• _Task instructions_: Search the data for the word "library" and copy every line where it occurs.

• _Exercise input_:
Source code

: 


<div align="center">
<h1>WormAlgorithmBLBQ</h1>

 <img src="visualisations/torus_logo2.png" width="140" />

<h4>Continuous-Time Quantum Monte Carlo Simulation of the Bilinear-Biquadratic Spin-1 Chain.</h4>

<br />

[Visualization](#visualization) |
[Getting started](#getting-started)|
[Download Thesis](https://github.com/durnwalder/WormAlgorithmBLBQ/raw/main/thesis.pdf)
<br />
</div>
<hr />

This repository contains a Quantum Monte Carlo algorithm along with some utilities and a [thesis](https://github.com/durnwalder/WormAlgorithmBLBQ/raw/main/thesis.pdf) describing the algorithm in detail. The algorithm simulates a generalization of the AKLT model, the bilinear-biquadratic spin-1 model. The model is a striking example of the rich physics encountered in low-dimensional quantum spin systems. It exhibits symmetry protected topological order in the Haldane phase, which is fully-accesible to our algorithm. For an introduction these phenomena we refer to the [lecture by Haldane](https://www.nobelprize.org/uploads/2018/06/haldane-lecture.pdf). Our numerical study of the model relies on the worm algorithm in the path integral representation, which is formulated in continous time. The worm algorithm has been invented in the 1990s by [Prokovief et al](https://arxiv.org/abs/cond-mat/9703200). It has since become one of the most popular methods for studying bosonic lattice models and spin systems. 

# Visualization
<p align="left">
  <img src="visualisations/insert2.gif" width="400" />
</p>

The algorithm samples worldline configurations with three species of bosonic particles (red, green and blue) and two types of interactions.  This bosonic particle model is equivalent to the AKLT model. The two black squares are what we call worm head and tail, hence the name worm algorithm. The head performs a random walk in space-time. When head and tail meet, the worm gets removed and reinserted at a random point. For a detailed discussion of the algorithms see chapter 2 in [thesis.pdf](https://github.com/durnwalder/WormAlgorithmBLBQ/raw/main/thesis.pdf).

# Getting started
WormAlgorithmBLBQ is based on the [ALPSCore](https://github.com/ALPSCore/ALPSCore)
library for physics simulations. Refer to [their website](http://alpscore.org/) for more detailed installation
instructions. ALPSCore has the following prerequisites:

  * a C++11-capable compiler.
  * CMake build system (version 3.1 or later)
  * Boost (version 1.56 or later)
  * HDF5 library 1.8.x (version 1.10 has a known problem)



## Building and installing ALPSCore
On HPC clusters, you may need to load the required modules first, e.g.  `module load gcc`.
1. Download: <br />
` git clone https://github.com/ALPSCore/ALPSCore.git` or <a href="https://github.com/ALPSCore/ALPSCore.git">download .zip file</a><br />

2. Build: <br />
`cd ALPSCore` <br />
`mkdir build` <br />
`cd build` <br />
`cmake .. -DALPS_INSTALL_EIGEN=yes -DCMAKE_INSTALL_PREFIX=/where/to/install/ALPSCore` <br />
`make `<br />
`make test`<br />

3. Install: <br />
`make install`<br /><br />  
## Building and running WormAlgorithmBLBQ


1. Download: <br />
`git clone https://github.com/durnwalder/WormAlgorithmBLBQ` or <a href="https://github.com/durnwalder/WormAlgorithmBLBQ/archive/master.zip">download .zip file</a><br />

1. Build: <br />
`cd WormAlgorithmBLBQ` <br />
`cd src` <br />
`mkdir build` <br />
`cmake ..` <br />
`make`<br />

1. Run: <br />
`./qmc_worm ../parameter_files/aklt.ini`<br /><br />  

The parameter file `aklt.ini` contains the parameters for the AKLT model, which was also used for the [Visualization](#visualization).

• _Exercise answer_:
library for physics simulations. Refer to [their website](http://alpscore.org/) for more detailed installation
  * HDF5 library 1.8.x (version 1.10 has a known problem)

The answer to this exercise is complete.